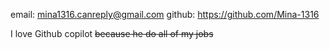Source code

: email: mina1316.canreply@gmail.com
github: https://github.com/Mina-1316

I love Github copilot ~~because he do all of my jobs~~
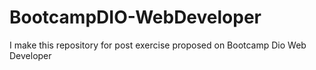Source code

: # BootcampDIO-WebDeveloper
I make this repository for post exercise proposed on Bootcamp Dio Web Developer

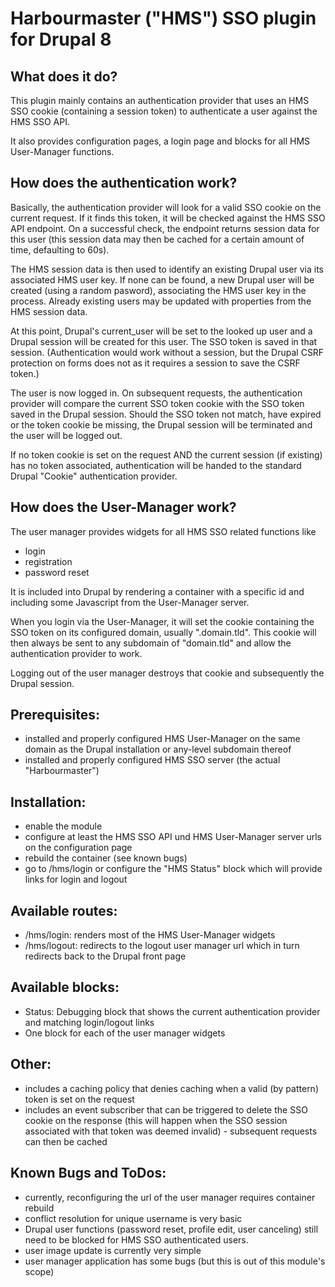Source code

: Harbourmaster ("HMS") SSO plugin for Drupal 8
=============================================

What does it do?
----------------

This plugin mainly contains an authentication provider that uses an
HMS SSO cookie (containing a session token) to authenticate a user
against the HMS SSO API.

It also provides configuration pages, a login page and blocks for all 
HMS User-Manager functions.

How does the authentication work?
---------------------------------
Basically, the authentication provider will look for a valid SSO cookie
on the current request. If it finds this token, it will be checked
against the HMS SSO API endpoint. On a successful check, the endpoint
returns session data for this user (this session data may then be cached
for a certain amount of time, defaulting to 60s).

The HMS session data is then used to identify an existing Drupal user
via its associated HMS user key. If none can be found, a new Drupal user
will be created (using a random pasword), associating the HMS user key
in the process. Already existing users may be updated with properties
from the HMS session data.

At this point, Drupal's current_user will be set to the looked up user
and a Drupal session will be created for this user. The SSO token is
saved in that session.
(Authentication would work without a session, but the Drupal CSRF
protection on forms does not as it requires a session to save
the CSRF token.)

The user is now logged in. On subsequent requests, the authentication
provider will compare the current SSO token cookie with the SSO token
saved in the Drupal session. Should the SSO token not match, have
expired or the token cookie be missing, the Drupal session will be
terminated and the user will be logged out.

If no token cookie is set on the request AND the current session
(if existing) has no token associated, authentication will be handed
to the standard Drupal "Cookie" authentication provider.

How does the User-Manager work?
-------------------------------
The user manager provides widgets for all HMS SSO related functions like
- login
- registration
- password reset

It is included into Drupal by rendering a container with a specific id
and including some Javascript from the User-Manager server.

When you login via the User-Manager, it will set the cookie containing
the SSO token on its configured domain, usually ".domain.tld". This
cookie will then always be sent to any subdomain of "domain.tld" and
allow the authentication provider to work.

Logging out of the user manager destroys that cookie and subsequently
the Drupal session.

Prerequisites:
--------------
- installed and properly configured HMS User-Manager on the same domain
  as the Drupal installation or any-level subdomain thereof
- installed and properly configured HMS SSO server
  (the actual "Harbourmaster")

Installation:
-------------
- enable the module
- configure at least the HMS SSO API und HMS User-Manager server urls
  on the configuration page
- rebuild the container (see known bugs)
- go to /hms/login or configure the "HMS Status" block which will
  provide links for login and logout

Available routes:
-----------------
- /hms/login: renders most of the HMS User-Manager widgets
- /hms/logout: redirects to the logout user manager url which in turn
  redirects back to the Drupal front page

Available blocks:
-----------------
- Status: Debugging block that shows the current authentication provider
  and matching login/logout links
- One block for each of the user manager widgets

Other:
------
- includes a caching policy that denies caching when a valid
  (by pattern) token is set on the request
- includes an event subscriber that can be triggered to delete the
  SSO cookie on the response (this will happen when the SSO session
  associated with that token was deemed invalid) - subsequent requests
  can then be cached

Known Bugs and ToDos:
---------------------
- currently, reconfiguring the url of the user manager requires
  container rebuild
- conflict resolution for unique username is very basic
- Drupal user functions (password reset, profile edit, user canceling)
  still need to be blocked for HMS SSO authenticated users.
- user image update is currently very simple
- user manager application has some bugs (but this is out of this
  module's scope)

◆ ◆ ◆ ◆ ◆ ◆ ◆

## WORK ITEM
Set down each record above exactly as it stands and leave out all pictures.

## OUTPUT
Source code

: email: mina1316.canreply@gmail.com
github: https://github.com/Mina-1316

I love Github copilot ~~because he do all of my jobs~~
Source code

: # BootcampDIO-WebDeveloper
I make this repository for post exercise proposed on Bootcamp Dio Web Developer

Source code

: Harbourmaster ("HMS") SSO plugin for Drupal 8
=============================================

What does it do?
----------------

This plugin mainly contains an authentication provider that uses an
HMS SSO cookie (containing a session token) to authenticate a user
against the HMS SSO API.

It also provides configuration pages, a login page and blocks for all 
HMS User-Manager functions.

How does the authentication work?
---------------------------------
Basically, the authentication provider will look for a valid SSO cookie
on the current request. If it finds this token, it will be checked
against the HMS SSO API endpoint. On a successful check, the endpoint
returns session data for this user (this session data may then be cached
for a certain amount of time, defaulting to 60s).

The HMS session data is then used to identify an existing Drupal user
via its associated HMS user key. If none can be found, a new Drupal user
will be created (using a random pasword), associating the HMS user key
in the process. Already existing users may be updated with properties
from the HMS session data.

At this point, Drupal's current_user will be set to the looked up user
and a Drupal session will be created for this user. The SSO token is
saved in that session.
(Authentication would work without a session, but the Drupal CSRF
protection on forms does not as it requires a session to save
the CSRF token.)

The user is now logged in. On subsequent requests, the authentication
provider will compare the current SSO token cookie with the SSO token
saved in the Drupal session. Should the SSO token not match, have
expired or the token cookie be missing, the Drupal session will be
terminated and the user will be logged out.

If no token cookie is set on the request AND the current session
(if existing) has no token associated, authentication will be handed
to the standard Drupal "Cookie" authentication provider.

How does the User-Manager work?
-------------------------------
The user manager provides widgets for all HMS SSO related functions like
- login
- registration
- password reset

It is included into Drupal by rendering a container with a specific id
and including some Javascript from the User-Manager server.

When you login via the User-Manager, it will set the cookie containing
the SSO token on its configured domain, usually ".domain.tld". This
cookie will then always be sent to any subdomain of "domain.tld" and
allow the authentication provider to work.

Logging out of the user manager destroys that cookie and subsequently
the Drupal session.

Prerequisites:
--------------
- installed and properly configured HMS User-Manager on the same domain
  as the Drupal installation or any-level subdomain thereof
- installed and properly configured HMS SSO server
  (the actual "Harbourmaster")

Installation:
-------------
- enable the module
- configure at least the HMS SSO API und HMS User-Manager server urls
  on the configuration page
- rebuild the container (see known bugs)
- go to /hms/login or configure the "HMS Status" block which will
  provide links for login and logout

Available routes:
-----------------
- /hms/login: renders most of the HMS User-Manager widgets
- /hms/logout: redirects to the logout user manager url which in turn
  redirects back to the Drupal front page

Available blocks:
-----------------
- Status: Debugging block that shows the current authentication provider
  and matching login/logout links
- One block for each of the user manager widgets

Other:
------
- includes a caching policy that denies caching when a valid
  (by pattern) token is set on the request
- includes an event subscriber that can be triggered to delete the
  SSO cookie on the response (this will happen when the SSO session
  associated with that token was deemed invalid) - subsequent requests
  can then be cached

Known Bugs and ToDos:
---------------------
- currently, reconfiguring the url of the user manager requires
  container rebuild
- conflict resolution for unique username is very basic
- Drupal user functions (password reset, profile edit, user canceling)
  still need to be blocked for HMS SSO authenticated users.
- user image update is currently very simple
- user manager application has some bugs (but this is out of this
  module's scope)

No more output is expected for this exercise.